An abbreviated one month course of dual antiplatelet therapy is an acceptable antithrombotic strategy for patients undergoing percutaneous coronary intervention (PCI) with a drug-eluting stent at high bleeding risk, a trial has shown.
Presented at ESC Congress 2021, results from the MASTER DAPT study showed that 30 days of dual antiplatelet therapy (DAPT) was noninferior to the continuation of therapy for six months with regard to risk of major adverse cardiac or cerebral events
Abbreviated therapy also resulted in a lower incidence of major or clinically relevant nonmajor bleeding, according to findings that are also published in NEJM.
The study was designed to investigate whether in the era of new generation of drug eluting stents a shorter duration of DAPT would be effective in preventing ischaemic complications, while limiting bleeding risk in vulnerable patient groups for bleeding such as those over 75 years or with clinical indication for oral anticoagulant, stroke or TIA.
The trial involved 4579 patients who had received a drug eluting stent (Ultimaster, Terumo), who were randomly assigned to receive 30 days or 6 months of DAPT (predominantly clopidogrel or ticagrelor) and then followed up to 1 year.
The first primary outcome was a composite of net adverse clinical events that incorporated both ischaemic events (death, myocardial infarction, and stroke) and major bleeding.
For this outcome there was no difference between the abbreviated therapy group (7.5%) and the standard-therapy group (7.7%), which met the noninferiority criteria established for the trial (P<0.001).

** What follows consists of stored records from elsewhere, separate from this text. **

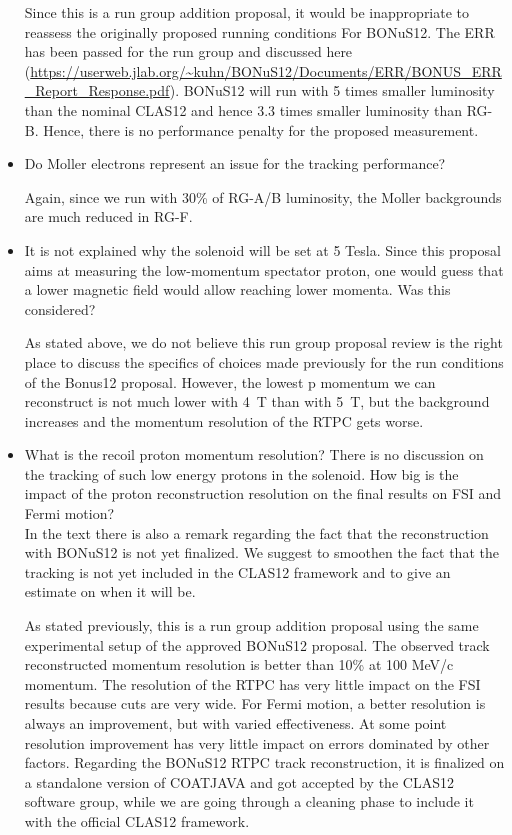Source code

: \begin{itemize}
{\color{red} Since this is a run group addition proposal, it would be 
        inappropriate to reassess the originally proposed running conditions 
        For BONuS12. The ERR has been passed for the run group and discussed 
        here 
        (\url{https://userweb.jlab.org/~kuhn/BONuS12/Documents/ERR/BONUS_ERR_Report_Response.pdf}).  
        BONuS12 will run with 5 times smaller luminosity than the nominal 
        CLAS12 and hence 3.3 times smaller luminosity than RG-B. Hence, there 
        is no performance penalty for the proposed measurement.}

 \item Do Moller electrons represent an issue for the tracking performance? 

 {\color{red} Again, since we run with 30\% of RG-A/B luminosity, the Moller 
        backgrounds are much reduced in RG-F.}

 \item It is not explained why the solenoid will be set at 5 Tesla. Since this 
    proposal aims at measuring the low-momentum spectator proton, one would 
        guess that a lower magnetic field would allow reaching lower momenta.  
        Was this considered?
 
{\color{red} As stated above, we do not believe this run group proposal review 
        is the right place to discuss the specifics of choices made previously 
        for the run conditions of the Bonus12 proposal. However, the lowest p 
        momentum we can reconstruct is not much lower with 4~T than with 5~T, 
        but the background increases and the momentum resolution of the RTPC 
        gets worse.}


\item What is the recoil proton momentum resolution? There is no discussion on 
   the tracking of such low energy protons in the solenoid. How big is the 
   impact of the proton reconstruction resolution on the final results on FSI 
   and Fermi motion?\\In the text there is also a remark regarding the fact 
   that the reconstruction with BONuS12 is not yet finalized. We suggest to 
   smoothen the fact that the tracking is not yet included in the CLAS12 
   framework and to give an estimate on when it will be.
 
{\color{red} As stated previously, this is a run group addition proposal using 
the same experimental setup of the approved BONuS12 proposal. The observed 
track reconstructed momentum resolution is better than 10\% at 100 MeV/c 
momentum. The resolution of the RTPC has very little impact on the FSI results 
because cuts are very wide. For Fermi motion, a better resolution is always an 
improvement, but with varied effectiveness. At some point resolution 
improvement has very little impact on errors dominated by other factors.  
Regarding the BONuS12 RTPC track reconstruction, it is finalized on a 
standalone version of COATJAVA and got accepted by the CLAS12 software group, 
while we are going through a cleaning phase to include it with the official 
CLAS12 framework.}


\end{itemize}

For the other primary outcomes, in the abbreviated DAPT group 6.1% patients had a major adverse cardiac or cerebral event versus 5.9% of patients in the standard DAPT group (HR 1.02; 95% CI 0.80–1.30) a difference in risk of 0.11 percentage points (p=0.0014 for noninferiority).
Major or clinically relevant nonmajor bleeding was lower in the abbreviated versus standard DAPTgroup (6.5% versus 9.4%]; HR 0.68; 95% CI 0.55–0.84; p<0.001), a difference in risk of −2.82 percentage points.
The study investigators noted that the lower risk of bleeding in the abbreviated-therapy group was mainly due to the lower incidence of clinically relevant nonmajor bleeding events (BARC type 2) in this group than in the standard-therapy group (4.5% vs. 6.8%).
They concluded that a strategy of abbreviated DAPT after PCI in high bleeding risk patients would maintain the ischaemic benefits of therapy while reducing the risk of bleeding.
Principal investigator Professor Marco Valgimigli of Switzerland said the study was notable for not excluding patients with acute coronary syndrome or limiting the number, location, or complexity of the treated lesions.
“Our results can therefore inform treatment decisions on DAPT at one month after PCI in patients at high risk for bleeding without postprocedural ischaemic events, including those with clinical or angiographic high ischaemic risk features,” he said.
An accompanying commentary noted the findings were derived from only one kind of drug eluting stent and may not be applicable to all later-generation drug-eluting stents, “so caution should be used before short dual antiplatelet therapy is adopted more broadly.
Nevertheless, it concluded the findings “are important and move us toward a shorter and simpler antithrombotic strategy after PCI. Concomitant shorter antiplatelet monotherapy in the context of chronic disease after the implantation of a drug-eluting stent represents a major shift. This news is welcome for patients at high risk for bleeding after stent placement,”
Disclosure: The study was funded by Terumo.